Concepts

Content hash

How agents detect DTPR schema content drift without polling.

Content hash

Every version-scoped response carries a DTPR-Content-Hash header and — for JSON responses — the same value in meta.content_hash. Use it to detect drift.

What it is

A hex digest computed over the frozen schema content for a version. Same inputs → same hash. Different inputs → different hash. The server never emits a partial or best-effort hash.

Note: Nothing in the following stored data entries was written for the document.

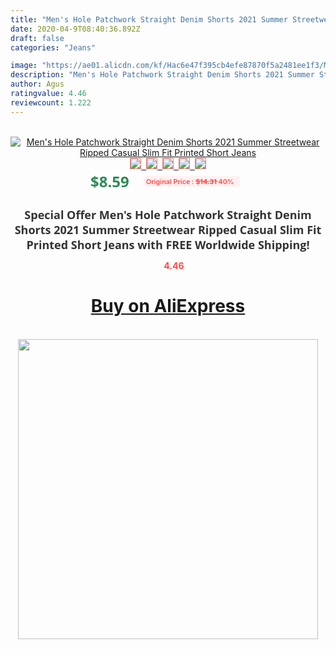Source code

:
 ```yaml
---
title: "Men's Hole Patchwork Straight Denim Shorts 2021 Summer Streetwear Ripped Casual Slim Fit Printed Short Jeans"
date: 2020-04-9T08:40:36.892Z
draft: false
categories: "Jeans"

image: "https://ae01.alicdn.com/kf/Hac6e47f395cb4efe87870f5a2481ee1f3/Men-s-Hole-Patchwork-Straight-Denim-Shorts-2021-Summer-Streetwear-Ripped-Casual-Slim-Fit-Printed-Short.jpg"
description: "Men's Hole Patchwork Straight Denim Shorts 2021 Summer Streetwear Ripped Casual Slim Fit Printed Short Jeans"
author: Agus
ratingvalue: 4.46
reviewcount: 1.222
---
```

<br>
<div style="text-align: center;">
<a href="https://s.click.aliexpress.com/e/_AfQMdf" target="_blank" rel="nofollow noopener noreferrer"><img alt="Men's Hole Patchwork Straight Denim Shorts 2021 Summer Streetwear Ripped Casual Slim Fit Printed Short Jeans" class="magnifier-image" src="https://ae01.alicdn.com/kf/Hac6e47f395cb4efe87870f5a2481ee1f3/Men-s-Hole-Patchwork-Straight-Denim-Shorts-2021-Summer-Streetwear-Ripped-Casual-Slim-Fit-Printed-Short.jpg_640x640.jpg">
<br>
<img style="border:1px solid salmon" src="https://ae01.alicdn.com/kf/Hac6e47f395cb4efe87870f5a2481ee1f3/Men-s-Hole-Patchwork-Straight-Denim-Shorts-2021-Summer-Streetwear-Ripped-Casual-Slim-Fit-Printed-Short.jpg_120x120.jpg">&nbsp;&nbsp;<img style="border:1px solid salmon" src="https://ae01.alicdn.com/kf/Hd2d81a7e22ef457d99e9fc74ec55375bl/Men-s-Hole-Patchwork-Straight-Denim-Shorts-2021-Summer-Streetwear-Ripped-Casual-Slim-Fit-Printed-Short.jpg_120x120.jpg">&nbsp;&nbsp;<img style="border:1px solid salmon" src="https://ae01.alicdn.com/kf/H23fa29b863fe4e63b71cfe433990d565r/Men-s-Hole-Patchwork-Straight-Denim-Shorts-2021-Summer-Streetwear-Ripped-Casual-Slim-Fit-Printed-Short.jpg_120x120.jpg">&nbsp;&nbsp;<img style="border:1px solid salmon" src="https://ae01.alicdn.com/kf/H361a539d1ce2473390288f7e52d868f2l/Men-s-Hole-Patchwork-Straight-Denim-Shorts-2021-Summer-Streetwear-Ripped-Casual-Slim-Fit-Printed-Short.jpg_120x120.jpg">&nbsp;&nbsp;<img style="border:1px solid salmon" src="https://ae01.alicdn.com/kf/Hf66b79b44be44e79b0abd8f6bc42ac92r/Men-s-Hole-Patchwork-Straight-Denim-Shorts-2021-Summer-Streetwear-Ripped-Casual-Slim-Fit-Printed-Short.jpg_120x120.jpg"></a></div><br0>
<div style="text-align: center;"><span style="background-color: white; border: 0px; box-sizing: border-box; color: seagreen; display: inline-block; font-family: &quot;open sans&quot; , &quot;arial&quot; , &quot;helvetica&quot; , sans-serif , &quot;heiti&quot;; font-size: 24px; font-stretch: inherit; font-weight: 700; line-height: inherit; margin: 0px 10px 0px 0px; padding: 0px; vertical-align: middle;">$8.59 </span>
<span style="background: rgb(255 , 241 , 241); border-radius: 3px; border: 0px; box-sizing: border-box; color: #ff4747; display: inline-block; font-family: inherit; font-size: 12px; font-stretch: inherit; font-style: inherit; font-variant: inherit; font-weight: 600; line-height: inherit; margin: 0px; padding: 2px 5px; transform: scale(0.9); vertical-align: middle;">Original Price : <b style="text-decoration: line-through;">$14.31 </b> 40%&nbsp;&nbsp;</span></div>
<h1 style="color: #333333; display: inline-block; font-family: &quot;open sans&quot; , &quot;arial&quot; , &quot;helvetica&quot; , sans-serif , &quot;heiti&quot;; font-size: 18px; font-stretch: inherit; font-weight: 700; text-align: center;">Special Offer Men's Hole Patchwork Straight Denim Shorts 2021 Summer Streetwear Ripped Casual Slim Fit Printed Short Jeans with FREE Worldwide Shipping!</h1>
<div style="color: #ff4747; text-align: center;">
<img src="https://4.bp.blogspot.com/-M0ZcTcb-5uY/XleCXlxnR4I/AAAAAAAAAEc/OrjgMkXV1oMQFaCRZj5HQwOCBcu3w1FegCPcBGAYYCw/s1600/star.png" style="height: 15px;">&nbsp;<b>4.46</b></div>
<div class="button_cont" align="center"><a class="buynow_a" href="https://s.click.aliexpress.com/e/_AfQMdf" target="_blank" rel="nofollow noopener noreferrer"><H1>Buy on AliExpress</H1></a></div><br>
<div class="separator" style="clear: both; text-align: center;">
<img src="https://lh3.googleusercontent.com/-pTy5HemUv9M/XlePHvY0dAI/AAAAAAAAAE4/0nX5iRUoIWY8eMW9Dpxeirr157OZliDIgCLcBGAsYHQ/s1600/badge.gif" width="480">
</div>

Stable versions have a content hash that never changes once promoted. Beta versions emit the current hash on each read; the hash only changes when an author rebuilds the schema.

Where it appears

REST, version-scoped endpoints:

HTTP/1.1 200 OK
Content-Type: application/json
DTPR-Content-Hash: sha256-f8a2…

MCP envelopes — inside meta:

{
  "ok": true,
  "data": { "...": "..." },
  "meta": { "content_hash": "sha256-f8a2…", "version": "ai@2026-04-16-beta" }
}

Why agents care

An AI agent that caches DTPR content (element titles, category structure, rendered HTML) can use the content hash as a cache key:

cache_key = content_hash

When the next response carries a different content_hash, the cache entry is stale — invalidate and re-fetch. No polling, no version number parsing, no "every 5 minutes check if the schema moved."

Not a crypto signature

The hash is a fingerprint, not a signature. It detects drift; it does not authenticate origin. If you need authenticated content, rely on TLS to api.dtpr.io.

Beta churn

A beta version's content hash changes on every rebuild. If your client pins on the hash against a beta version, expect cache turnover during active authoring. Pinning on a stable version's hash gives you an immutable handle.